━━━ Record excerpts ━━━

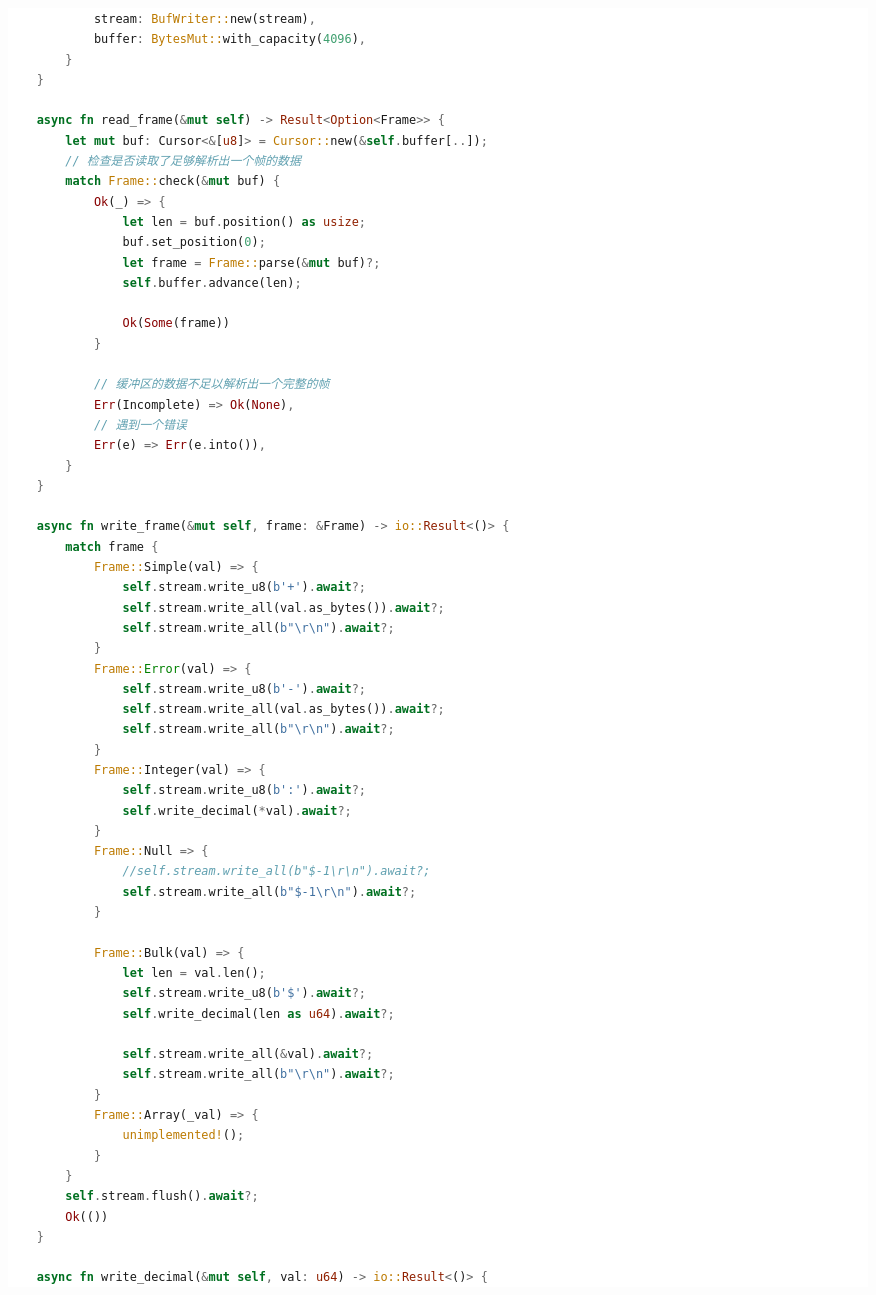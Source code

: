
 ```rust
            stream: BufWriter::new(stream),
            buffer: BytesMut::with_capacity(4096),
        }
    }

    async fn read_frame(&mut self) -> Result<Option<Frame>> {
        let mut buf: Cursor<&[u8]> = Cursor::new(&self.buffer[..]);
        // 检查是否读取了足够解析出一个帧的数据
        match Frame::check(&mut buf) {
            Ok(_) => {
                let len = buf.position() as usize;
                buf.set_position(0);
                let frame = Frame::parse(&mut buf)?;
                self.buffer.advance(len);

                Ok(Some(frame))
            }

            // 缓冲区的数据不足以解析出一个完整的帧
            Err(Incomplete) => Ok(None),
            // 遇到一个错误
            Err(e) => Err(e.into()),
        }
    }

    async fn write_frame(&mut self, frame: &Frame) -> io::Result<()> {
        match frame {
            Frame::Simple(val) => {
                self.stream.write_u8(b'+').await?;
                self.stream.write_all(val.as_bytes()).await?;
                self.stream.write_all(b"\r\n").await?;
            }
            Frame::Error(val) => {
                self.stream.write_u8(b'-').await?;
                self.stream.write_all(val.as_bytes()).await?;
                self.stream.write_all(b"\r\n").await?;
            }
            Frame::Integer(val) => {
                self.stream.write_u8(b':').await?;
                self.write_decimal(*val).await?;
            }
            Frame::Null => {
                //self.stream.write_all(b"$-1\r\n").await?;
                self.stream.write_all(b"$-1\r\n").await?;
            }

            Frame::Bulk(val) => {
                let len = val.len();
                self.stream.write_u8(b'$').await?;
                self.write_decimal(len as u64).await?;

                self.stream.write_all(&val).await?;
                self.stream.write_all(b"\r\n").await?;
            }
            Frame::Array(_val) => {
                unimplemented!();
            }
        }
        self.stream.flush().await?;
        Ok(())
    }

    async fn write_decimal(&mut self, val: u64) -> io::Result<()> {
```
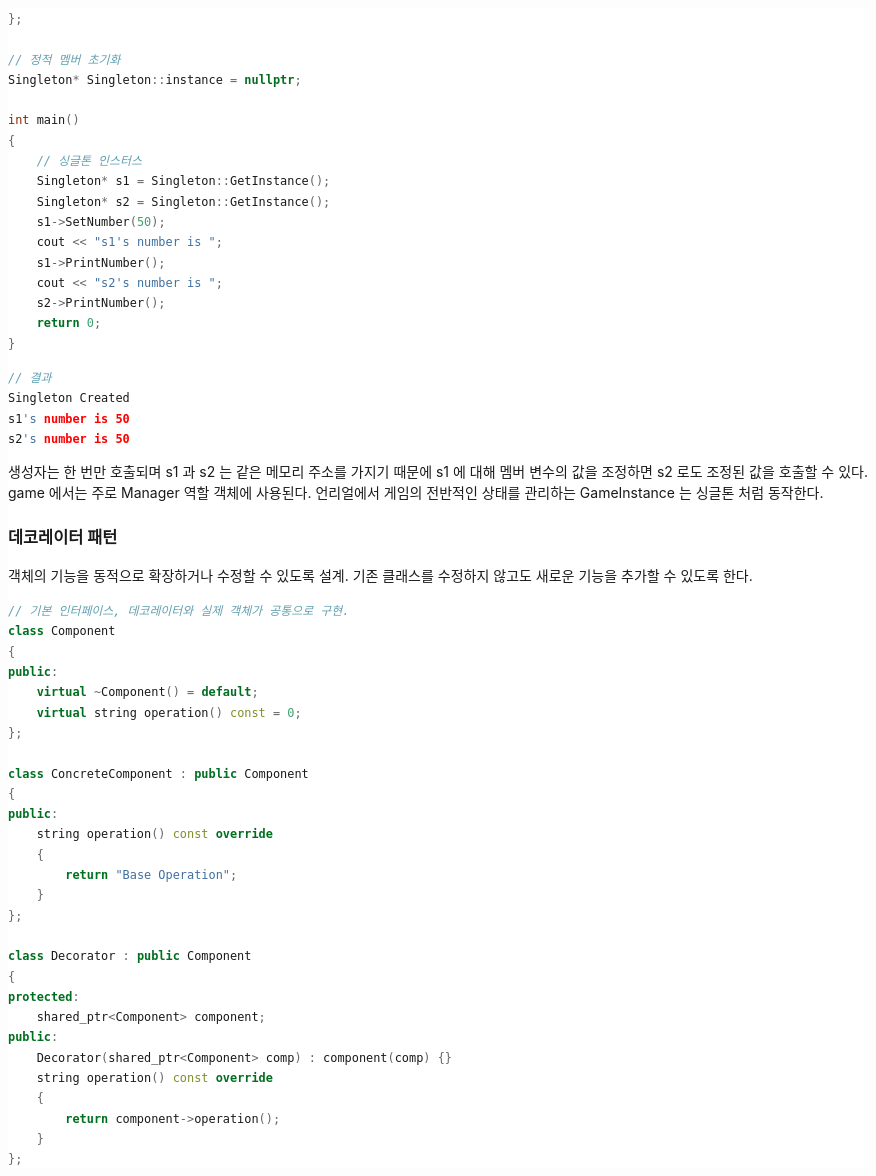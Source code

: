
 ```c++
};

// 정적 멤버 초기화
Singleton* Singleton::instance = nullptr;

int main()
{
	// 싱글톤 인스터스
	Singleton* s1 = Singleton::GetInstance();
	Singleton* s2 = Singleton::GetInstance();
	s1->SetNumber(50);
	cout << "s1's number is ";
	s1->PrintNumber();
	cout << "s2's number is ";
	s2->PrintNumber();
	return 0;
}

```

```c++
// 결과
Singleton Created
s1's number is 50
s2's number is 50
```
생성자는 한 번만 호출되며 s1 과 s2 는 같은 메모리 주소를 가지기 때문에 s1 에 대해 멤버 변수의 값을 조정하면 s2 로도 조정된 값을 호출할 수 있다.
game 에서는 주로 Manager 역할 객체에 사용된다.
언리얼에서 게임의 전반적인 상태를 관리하는 GameInstance 는 싱글톤 처럼 동작한다.


### 데코레이터 패턴

객체의 기능을 동적으로 확장하거나 수정할 수 있도록 설계. 기존 클래스를 수정하지 않고도 새로운 기능을 추가할 수 있도록 한다.

```c++
// 기본 인터페이스, 데코레이터와 실제 객체가 공통으로 구현.
class Component
{
public:
	virtual ~Component() = default;
	virtual string operation() const = 0;
};

class ConcreteComponent : public Component
{
public:
	string operation() const override
	{
		return "Base Operation";
	}
};

class Decorator : public Component
{
protected:
	shared_ptr<Component> component;
public:
	Decorator(shared_ptr<Component> comp) : component(comp) {}
	string operation() const override
	{
		return component->operation();
	}
};

```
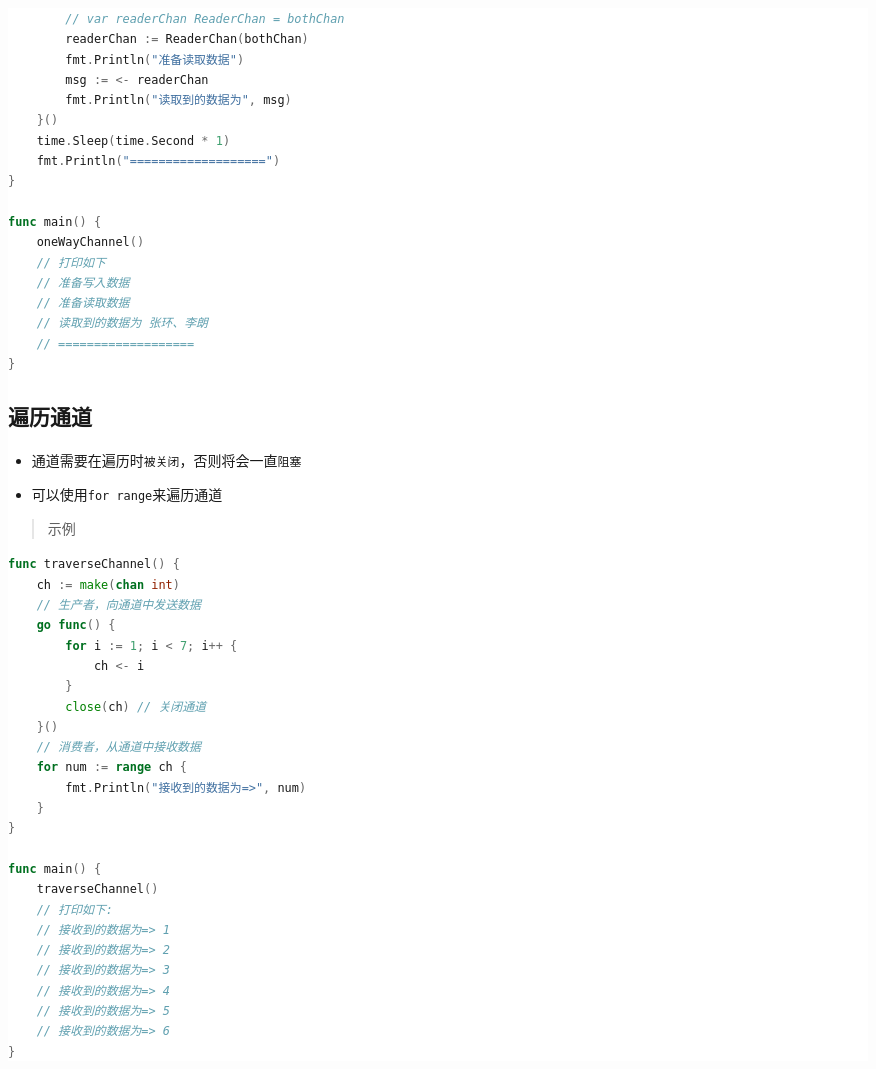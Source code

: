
 ```Go
		// var readerChan ReaderChan = bothChan 
		readerChan := ReaderChan(bothChan)
		fmt.Println("准备读取数据")
		msg := <- readerChan
		fmt.Println("读取到的数据为", msg)
	}()
	time.Sleep(time.Second * 1)
	fmt.Println("===================")
}

func main() {
	oneWayChannel()
	// 打印如下
	// 准备写入数据
	// 准备读取数据
	// 读取到的数据为 张环、李朗
	// ===================
}
```

## 遍历通道

- 通道需要在遍历时`被关闭`，否则将会一直`阻塞`

- 可以使用`for range`来遍历通道

> 示例

```Go
func traverseChannel() {
	ch := make(chan int)
	// 生产者，向通道中发送数据
	go func() {
		for i := 1; i < 7; i++ {
			ch <- i
		}
		close(ch) // 关闭通道
	}()
	// 消费者，从通道中接收数据
	for num := range ch {
		fmt.Println("接收到的数据为=>", num)
	}
}

func main() {
	traverseChannel()
	// 打印如下:
	// 接收到的数据为=> 1
	// 接收到的数据为=> 2
	// 接收到的数据为=> 3
	// 接收到的数据为=> 4
	// 接收到的数据为=> 5
	// 接收到的数据为=> 6
}
```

━━━

> [Problem details]
Scan the records for the string "Result" and report each line where it occurs.

> [Answer area]
    async fn read_frame(&mut self) -> Result<Option<Frame>> {
    async fn write_frame(&mut self, frame: &Frame) -> io::Result<()> {
    async fn write_decimal(&mut self, val: u64) -> io::Result<()> {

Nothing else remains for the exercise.